Der Ich-Film
Immer wieder geht es um mich. Grenzen aufzeigen, Pflöcke einschlagen, sonst wir man schließlich völlig untergebuttert. Wer will das schon. Richard Gere war Mitproduzent an einem Dokumentarfilm über den Dalai Lama „Die Weisheit des Glücks“ und wurde dazu vom Schweizer Fernsehen interviewt. Selbstverständlich ging es da auch um die Nähe des Schauspielers zu dem tibetischen Oberhaupt. Schließlich sei Gere ja weltberühmt und würde auf der Straße von allen erkannt. Das sei aber eben nicht so. Er habe einmal die Rolle eines Obdachlosen angenommen und saß an einer sehr belebten Straßenecke in New York.
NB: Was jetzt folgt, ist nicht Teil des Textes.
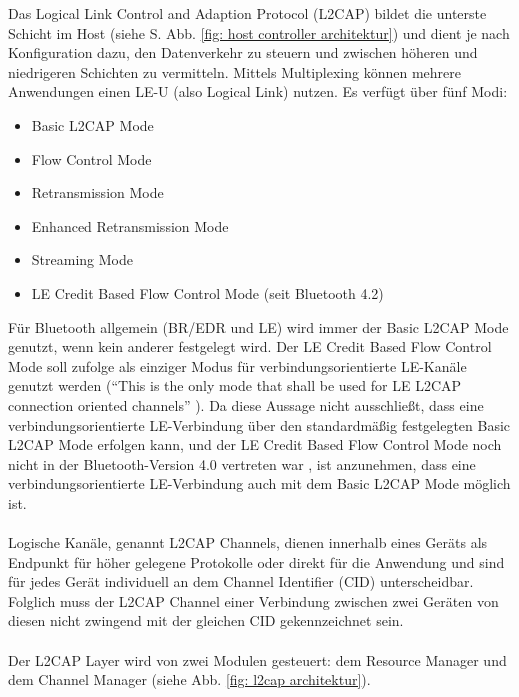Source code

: Das Logical Link Control and Adaption Protocol (L2CAP) bildet die unterste Schicht im Host (siehe S. \pageref{fig: host controller architektur} Abb. \ref{fig: host controller architektur}) und dient je nach Konfiguration dazu, den Datenverkehr zu steuern und zwischen höheren und niedrigeren Schichten zu vermitteln. Mittels Multiplexing können mehrere Anwendungen einen LE-U (also Logical Link) nutzen.
Es verfügt über fünf Modi:
\begin{itemize}
    \item Basic L2CAP Mode
    \item Flow Control Mode
    \item Retransmission Mode
    \item Enhanced Retransmission Mode
    \item Streaming Mode
    \item LE Credit Based Flow Control Mode (seit Bluetooth 4.2)
\end{itemize}
Für Bluetooth allgemein (BR/EDR und LE) wird immer der Basic L2CAP Mode genutzt, wenn kein anderer festgelegt wird. Der LE Credit Based Flow Control Mode soll \cite{BtSpec4.2_1735} zufolge als einziger Modus für verbindungsorientierte LE-Kanäle genutzt werden ("`This is the only mode that shall be used for LE L2CAP connection oriented channels"' \cite{BtSpec4.2_1735}). Da diese Aussage nicht ausschließt, dass eine verbindungsorientierte LE-Verbindung über den standardmäßig festgelegten Basic L2CAP Mode erfolgen kann, und der LE Credit Based Flow Control Mode noch nicht in der Bluetooth-Version 4.0 vertreten war \cite{BtSpec4.0_1401}, ist anzunehmen, dass eine verbindungsorientierte LE-Verbindung auch mit dem Basic L2CAP Mode möglich ist.
\\\\
Logische Kanäle, genannt L2CAP Channels, dienen innerhalb eines Geräts als Endpunkt für höher gelegene Protokolle oder direkt für die Anwendung und sind für jedes Gerät individuell an dem Channel Identifier (CID) unterscheidbar. Folglich muss der L2CAP Channel einer Verbindung zwischen zwei Geräten von diesen nicht zwingend mit der gleichen CID gekennzeichnet sein.
\\\\
Der L2CAP Layer wird von zwei Modulen gesteuert: dem Resource Manager und dem Channel Manager (siehe Abb. \ref{fig: l2cap architektur}).

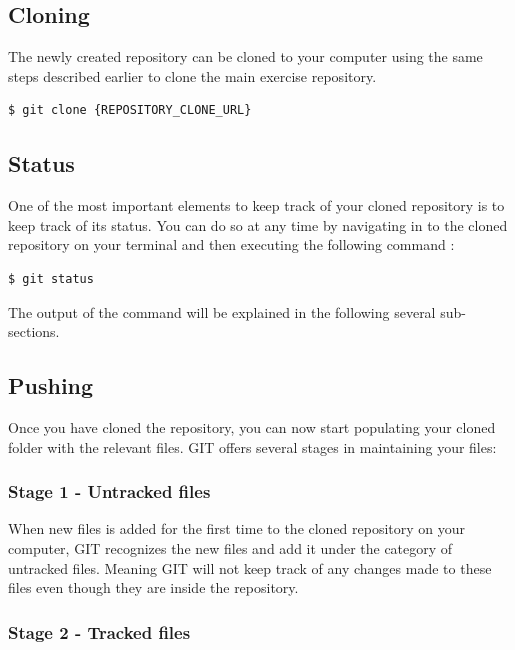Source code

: \documentclass{cmc}
\begin{document}
\subsection{Cloning}
\label{sec:personal-cloning}
The newly created repository can be cloned to your computer using the
same steps described earlier to clone the main exercise repository.

\begin{lstlisting}[language=bash]
$ git clone {REPOSITORY_CLONE_URL}
\end{lstlisting}

\subsection{Status}
\label{sec:personal-status}

One of the most important elements to keep track of your cloned
repository is to keep track of its status. You can do so at any time
by navigating in to the cloned repository on your terminal and then
executing the following command :

\begin{lstlisting}[language=bash]
$ git status
\end{lstlisting}

The output of the command will be explained in the following several
sub-sections.

\subsection{Pushing}
\label{sec:personal_push}

Once you have cloned the repository, you can now start populating your
cloned folder with the relevant files. GIT offers several stages in
maintaining your files:

\subsubsection{Stage 1 - Untracked files}
\label{sec:personal-untracked-files}

When new files is added for the first time to the cloned repository on
your computer, GIT recognizes the new files and add it under the
category of untracked files. Meaning GIT will not keep track of any
changes made to these files even though they are inside the
repository.

\subsubsection{Stage 2 - Tracked files}
\label{sec:stage-2-tracked}
\end{document}
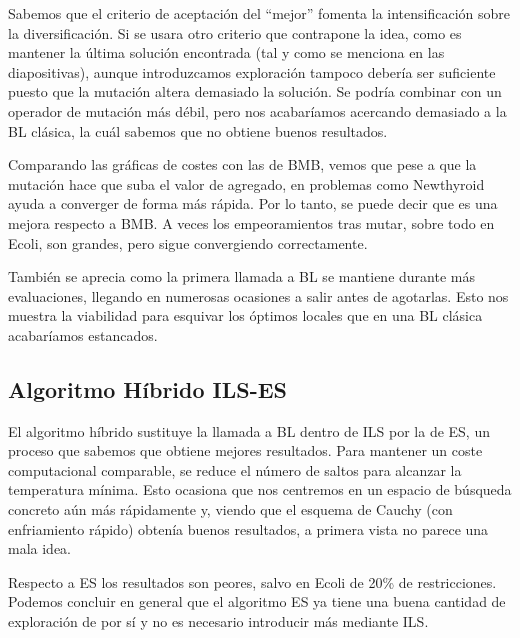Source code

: \vspace{\baselineskip}

Sabemos que el criterio de aceptación del ``mejor'' fomenta la intensificación sobre la diversificación. Si se usara otro criterio que contrapone la idea, como es mantener la última solución encontrada (tal y como se menciona en las diapositivas), aunque introduzcamos exploración tampoco debería ser suficiente puesto que la mutación altera demasiado la solución. Se podría combinar con un operador de mutación más débil, pero nos acabaríamos acercando demasiado a la BL clásica, la cuál sabemos que no obtiene buenos resultados.

\vspace{\baselineskip}

Comparando las gráficas de costes con las de BMB, vemos que pese a que la mutación hace que suba el valor de agregado, en problemas como Newthyroid ayuda a converger de forma más rápida. Por lo tanto, se puede decir que es una mejora respecto a BMB. A veces los empeoramientos tras mutar, sobre todo en Ecoli, son grandes, pero sigue convergiendo correctamente.

También se aprecia como la primera llamada a BL se mantiene durante más evaluaciones, llegando en numerosas ocasiones a salir antes de agotarlas. Esto nos muestra la viabilidad para esquivar los óptimos locales que en una BL clásica acabaríamos estancados.

\subsection{Algoritmo Híbrido ILS-ES}

El algoritmo híbrido sustituye la llamada a BL dentro de ILS por la de ES, un proceso que sabemos que obtiene mejores resultados. Para mantener un coste computacional comparable, se reduce el número de saltos para alcanzar la temperatura mínima.
Esto ocasiona que nos centremos en un espacio de búsqueda concreto aún más rápidamente y, viendo que el esquema de Cauchy (con enfriamiento rápido) obtenía buenos resultados, a primera vista no parece una mala idea.

\vspace{\baselineskip}

Respecto a ES los resultados son peores, salvo en Ecoli de 20\% de restricciones. Podemos concluir en general que el algoritmo ES ya tiene una buena cantidad de exploración de por sí y no es necesario introducir más mediante ILS.

\vspace{\baselineskip}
Keiner hätte ihn gesehen. Man habe praktisch durch ihn hindurchgesehen und ihn nicht wahrgenommen. Für die Gesellschaft existieren die nicht, die kein großes Ego mehr haben. Das bedeutet aber noch lange nicht, dass diese Menschen unwürdig sind. Es gibt viele weise Yogis in der Welt, die keiner kennt und dennoch tiefe Erkenntnis haben. Sie leben praktisch in einer anderen Realität. Es ist nicht die Realität der illusorischen Welt.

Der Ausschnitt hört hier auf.